If you were to step into a nickelodeon in 1897, you would not simply be a quieter version of a modern moviegoer. You would be a different kind of participant altogether. The flickering images you saw—a train pulling into a station, workers exiting a factory, a couple sharing a kiss—were novelties, spectacular in their mere existence. They were what film scholar Tom Gunning has famously termed a “Cinema of Attractions.” This cinema didn’t tell complex stories; it exhibited. It confronted the viewer directly, much like a magic trick or an amusement park ride, prioritizing showmanship over narrative.

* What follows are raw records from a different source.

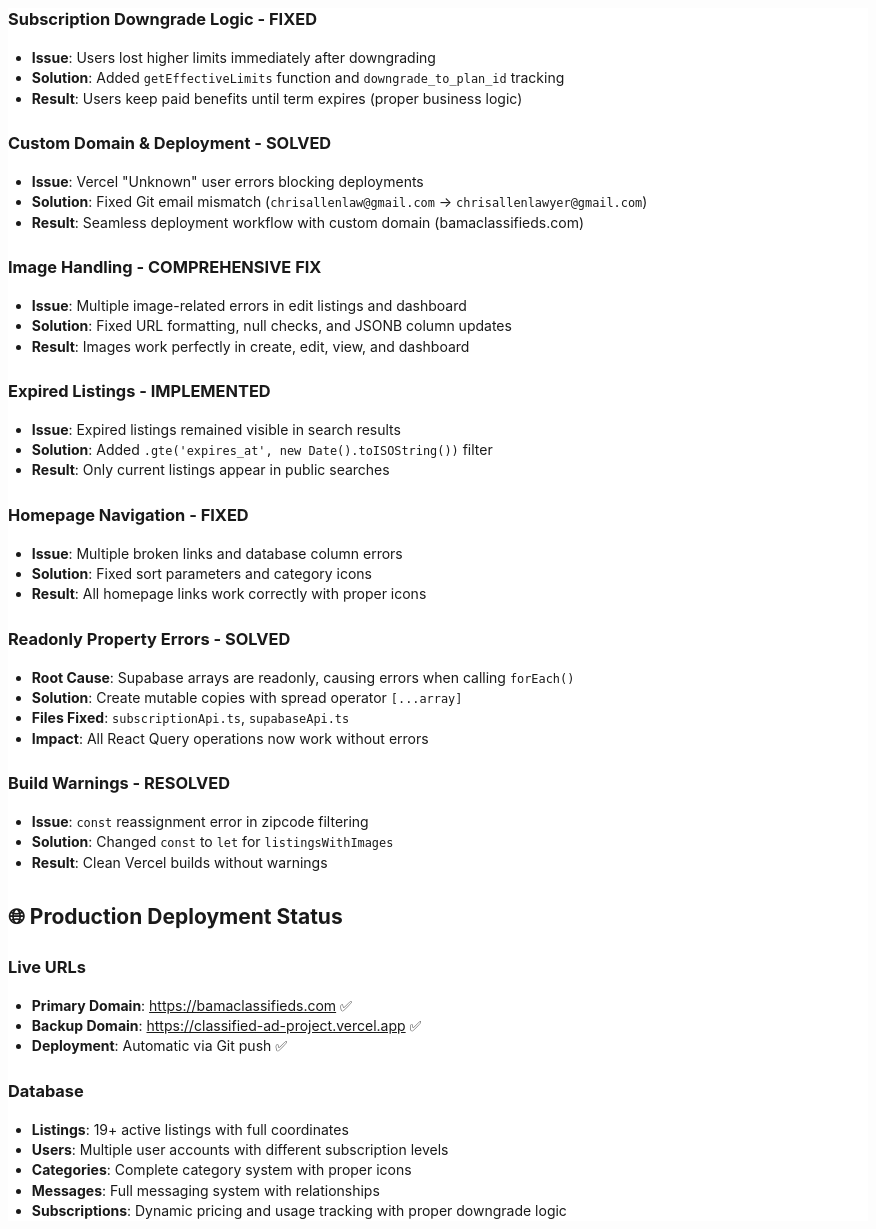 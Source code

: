 ### **Subscription Downgrade Logic - FIXED**
- **Issue**: Users lost higher limits immediately after downgrading
- **Solution**: Added `getEffectiveLimits` function and `downgrade_to_plan_id` tracking
- **Result**: Users keep paid benefits until term expires (proper business logic)

### **Custom Domain & Deployment - SOLVED**
- **Issue**: Vercel "Unknown" user errors blocking deployments
- **Solution**: Fixed Git email mismatch (`chrisallenlaw@gmail.com` → `chrisallenlawyer@gmail.com`)
- **Result**: Seamless deployment workflow with custom domain (bamaclassifieds.com)

### **Image Handling - COMPREHENSIVE FIX**
- **Issue**: Multiple image-related errors in edit listings and dashboard
- **Solution**: Fixed URL formatting, null checks, and JSONB column updates
- **Result**: Images work perfectly in create, edit, view, and dashboard

### **Expired Listings - IMPLEMENTED**
- **Issue**: Expired listings remained visible in search results
- **Solution**: Added `.gte('expires_at', new Date().toISOString())` filter
- **Result**: Only current listings appear in public searches

### **Homepage Navigation - FIXED**
- **Issue**: Multiple broken links and database column errors
- **Solution**: Fixed sort parameters and category icons
- **Result**: All homepage links work correctly with proper icons

### **Readonly Property Errors - SOLVED**
- **Root Cause**: Supabase arrays are readonly, causing errors when calling `forEach()`
- **Solution**: Create mutable copies with spread operator `[...array]`
- **Files Fixed**: `subscriptionApi.ts`, `supabaseApi.ts`
- **Impact**: All React Query operations now work without errors

### **Build Warnings - RESOLVED**
- **Issue**: `const` reassignment error in zipcode filtering
- **Solution**: Changed `const` to `let` for `listingsWithImages`
- **Result**: Clean Vercel builds without warnings

## 🌐 **Production Deployment Status**

### **Live URLs**
- **Primary Domain**: https://bamaclassifieds.com ✅
- **Backup Domain**: https://classified-ad-project.vercel.app ✅
- **Deployment**: Automatic via Git push ✅

### **Database**
- **Listings**: 19+ active listings with full coordinates
- **Users**: Multiple user accounts with different subscription levels
- **Categories**: Complete category system with proper icons
- **Messages**: Full messaging system with relationships
- **Subscriptions**: Dynamic pricing and usage tracking with proper downgrade logic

The journey from this cinema of direct address to the narrative-absorbed, psychologically immersive experience we know today was not a foregone conclusion. It was a revolutionary transformation, not just of technology, but of human perception. The first decades of cinema were a grand, unconscious pedagogical experiment, a period where filmmakers and audiences collaboratively had to learn, invent, and internalize a new visual language. The spectator, as we understand the role, had to be born.
This post will explore that education of the gaze. We will move from the confrontational shock of the early “actuality” film to the sophisticated narrative grammar pioneered by D.W. Griffith, examining how a series of technological and formal innovations slowly trained audiences to read images, follow stories, and ultimately, lose themselves in the dream of the screen.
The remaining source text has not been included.